History Lessons Are More Interesting In McCay
While I have no frame of reference for the original language of this graphic novel, the translation didn’t seem, whatsoever, sloppy. The work was top-notch and met my grammatical expectations. I found myself enjoying the dialogue, even during moments of intense exposition. The brisk dialogue, yet quiet patience over each scenario shines through. You feel like you’re attached to this dream-like world. It’s our world, but it takes a unique and different sheen with Smolderden’s writing. There’s a magical quality that shines through the dirtiness of all the sequences.
While this comment might be strange to make, I saw a bit of Lovecraft in the beginning arc. The good of Lovecraft being the slight paranoia and obsession, while the bad being that this story is a slow-burn. What I questioned after my reading is who the audience would be for this graphic novel. I doubt it will achieve mainstream appeal because of the density and subject matter. I’m okay with this fact. This story dedicates itself to a necessary part of history to the best of its ability. McCay brings out occasions of child-like joy, which is necessary for an artist’s biography.

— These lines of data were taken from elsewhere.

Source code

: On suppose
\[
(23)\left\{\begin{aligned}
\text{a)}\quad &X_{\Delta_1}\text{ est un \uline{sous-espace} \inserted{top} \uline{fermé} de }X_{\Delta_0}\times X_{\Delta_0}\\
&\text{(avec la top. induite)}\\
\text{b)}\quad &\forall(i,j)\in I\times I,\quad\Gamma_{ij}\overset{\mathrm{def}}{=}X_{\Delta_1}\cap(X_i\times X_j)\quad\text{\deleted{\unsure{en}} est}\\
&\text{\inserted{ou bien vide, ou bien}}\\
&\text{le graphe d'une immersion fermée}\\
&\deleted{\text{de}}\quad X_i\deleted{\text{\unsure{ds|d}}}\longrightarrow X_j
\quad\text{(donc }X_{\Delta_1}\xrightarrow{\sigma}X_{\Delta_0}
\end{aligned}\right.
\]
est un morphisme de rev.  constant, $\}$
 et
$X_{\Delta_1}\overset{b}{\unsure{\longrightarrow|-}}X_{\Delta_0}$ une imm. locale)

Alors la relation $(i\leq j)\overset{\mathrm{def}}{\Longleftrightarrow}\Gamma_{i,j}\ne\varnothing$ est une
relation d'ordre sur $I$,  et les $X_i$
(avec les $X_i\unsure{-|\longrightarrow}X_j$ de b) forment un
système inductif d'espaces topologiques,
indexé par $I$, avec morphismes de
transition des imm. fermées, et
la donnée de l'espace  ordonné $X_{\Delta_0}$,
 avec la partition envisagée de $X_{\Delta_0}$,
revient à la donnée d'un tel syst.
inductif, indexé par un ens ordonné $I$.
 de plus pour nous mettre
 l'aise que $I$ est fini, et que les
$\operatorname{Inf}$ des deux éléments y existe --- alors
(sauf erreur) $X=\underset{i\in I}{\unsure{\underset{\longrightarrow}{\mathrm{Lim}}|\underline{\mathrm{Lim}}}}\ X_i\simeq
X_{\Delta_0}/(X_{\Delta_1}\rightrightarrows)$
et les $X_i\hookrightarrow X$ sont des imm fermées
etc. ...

Mccay’s Art Looks Like An Extended Political Cartoon
I don’t mean the comment as a diss. Simply, the art style reminds me of the old days. The old days represent themselves in this comic with an aplomb. When the artist’s process takes center stage, you’re in for a treat. The sketches that McCay makes feels like you’re watching a vulnerable moment. I liked the characters designs because they’re understated and unique.
You also can’t deny the technical skill that radiates off this 200-page work, which makes the slow-burn easier to swallow. There is nothing boring about how these pages look because the unique era jumps out at you. On the other hand, this may only mean I’m an old-timey person at heart.

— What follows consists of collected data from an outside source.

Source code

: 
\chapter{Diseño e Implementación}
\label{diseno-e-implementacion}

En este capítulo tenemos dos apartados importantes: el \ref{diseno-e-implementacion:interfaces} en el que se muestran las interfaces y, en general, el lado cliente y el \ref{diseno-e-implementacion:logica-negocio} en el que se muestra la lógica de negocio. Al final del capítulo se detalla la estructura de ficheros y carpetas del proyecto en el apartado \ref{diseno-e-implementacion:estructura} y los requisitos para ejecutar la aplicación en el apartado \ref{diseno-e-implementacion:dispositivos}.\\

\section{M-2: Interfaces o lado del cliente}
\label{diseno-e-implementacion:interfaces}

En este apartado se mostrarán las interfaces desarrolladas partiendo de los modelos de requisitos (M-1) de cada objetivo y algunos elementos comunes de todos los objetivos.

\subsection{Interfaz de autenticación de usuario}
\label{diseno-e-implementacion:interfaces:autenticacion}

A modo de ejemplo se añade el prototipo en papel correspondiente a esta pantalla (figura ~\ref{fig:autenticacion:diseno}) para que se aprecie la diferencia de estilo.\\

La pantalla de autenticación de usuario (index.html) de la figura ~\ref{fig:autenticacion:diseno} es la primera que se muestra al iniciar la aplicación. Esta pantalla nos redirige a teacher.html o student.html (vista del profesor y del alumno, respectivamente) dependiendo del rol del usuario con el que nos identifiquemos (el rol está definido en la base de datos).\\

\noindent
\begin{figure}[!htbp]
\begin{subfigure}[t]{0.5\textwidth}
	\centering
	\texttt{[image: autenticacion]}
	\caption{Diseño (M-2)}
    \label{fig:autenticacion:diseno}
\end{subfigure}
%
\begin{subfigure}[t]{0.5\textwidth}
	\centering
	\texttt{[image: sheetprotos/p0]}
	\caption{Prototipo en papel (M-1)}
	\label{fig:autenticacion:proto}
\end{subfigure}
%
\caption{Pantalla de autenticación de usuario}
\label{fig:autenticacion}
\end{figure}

My one complaint might be the coloring because some pages look like muddy watercolor. This decision wasn’t a choice that I thought fit in well for certain scenes. It made characters and the backgrounds blend in together too much because the line art isn’t as defined.
Who Should Read McCay?
As its greatest strength and its strongest weakness, McCay fits a specific niche. This graphic novel relies on your interest in a historical figure. You also have to want to see how Smolderen and Bramanti have changed McCay’s history. In part to involve the secrets of the fourth dimension in grander detail, the other part being how they can’t exactly know all the details of the life greatest cartoonist of all time.

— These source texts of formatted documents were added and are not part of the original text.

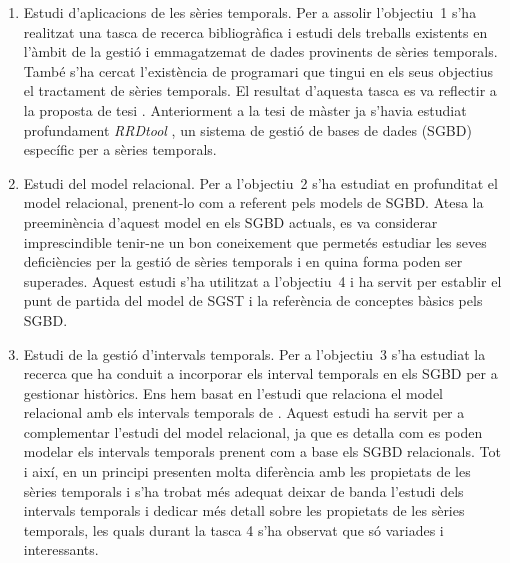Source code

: \begin{enumerate}

\item Estudi d'aplicacions de les sèries temporals. Per a assolir
  l'objectiu~1 s'ha realitzat una tasca de recerca bibliogràfica i
  estudi dels treballs existents en l'àmbit de la gestió i
  emmagatzemat de dades provinents de sèries temporals. També s'ha
  cercat l'existència de programari que tingui en els seus objectius
  el tractament de sèries temporals. El resultat d'aquesta tasca es va
  reflectir a la proposta de
  tesi \parencite{llusa12:ptd}. Anteriorment a la tesi de
  màster \parencite{llusa11:tfm} ja s'havia estudiat profundament
  \emph{RRDtool} \parencite{rrdtool}, un sistema de gestió de bases de
  dades (SGBD) específic per a sèries temporals.


\item Estudi del model relacional. Per a l'objectiu~2 s'ha estudiat en
  profunditat el model relacional, prenent-lo com a referent pels
  models de SGBD. Atesa la preeminència d'aquest model en els SGBD
  actuals, es va considerar imprescindible tenir-ne un bon coneixement
  que permetés estudiar les seves deficiències per la gestió de sèries
  temporals i en quina forma poden ser superades. Aquest estudi s'ha
  utilitzat a l'objectiu~4 i ha servit per establir el punt de partida
  del model de SGST i la referència de conceptes bàsics pels SGBD.


\item Estudi de la gestió d'intervals temporals. Per a l'objectiu~3
  s'ha estudiat la recerca que ha conduit a incorporar els interval
  temporals en els SGBD per a gestionar històrics. Ens hem basat en
  l'estudi que relaciona el model relacional amb els intervals
  temporals de \textcite{date02:_tempor_data_relat_model}.  Aquest
  estudi ha servit per a complementar l'estudi del model relacional,
  ja que es detalla com es poden modelar els intervals temporals
  prenent com a base els SGBD relacionals. Tot i així, en un principi
  presenten molta diferència amb les propietats de les sèries
  temporals i s'ha trobat més adequat deixar de banda l'estudi dels
  intervals temporals i dedicar més detall sobre les propietats de les
  sèries temporals, les quals durant la tasca 4 s'ha observat que só
  variades i interessants.




\end{enumerate}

For a side note, Smolderen’s attention to the broader strokes of McCay’s past, however, is strenuously detailed to the best of his ability. His abilities in historical fact are some of the best if you look up his credentials.
On the other hand, despite these limitations, McCay is an important figure that deserves respect. Even if you’re uninitiated, you should try a couple pages to see if this piece captures you. This book would go along well with a college comic book. For the less academic, I would recommend picking this up along with an actual biography. It’ll be an exciting look into the history of the animation genre.
McCay by Thierry Smolderen & Jean-Philippe Bramanti
It's for individuals of a certain taste, but if you're into history than McCay might be up your alley.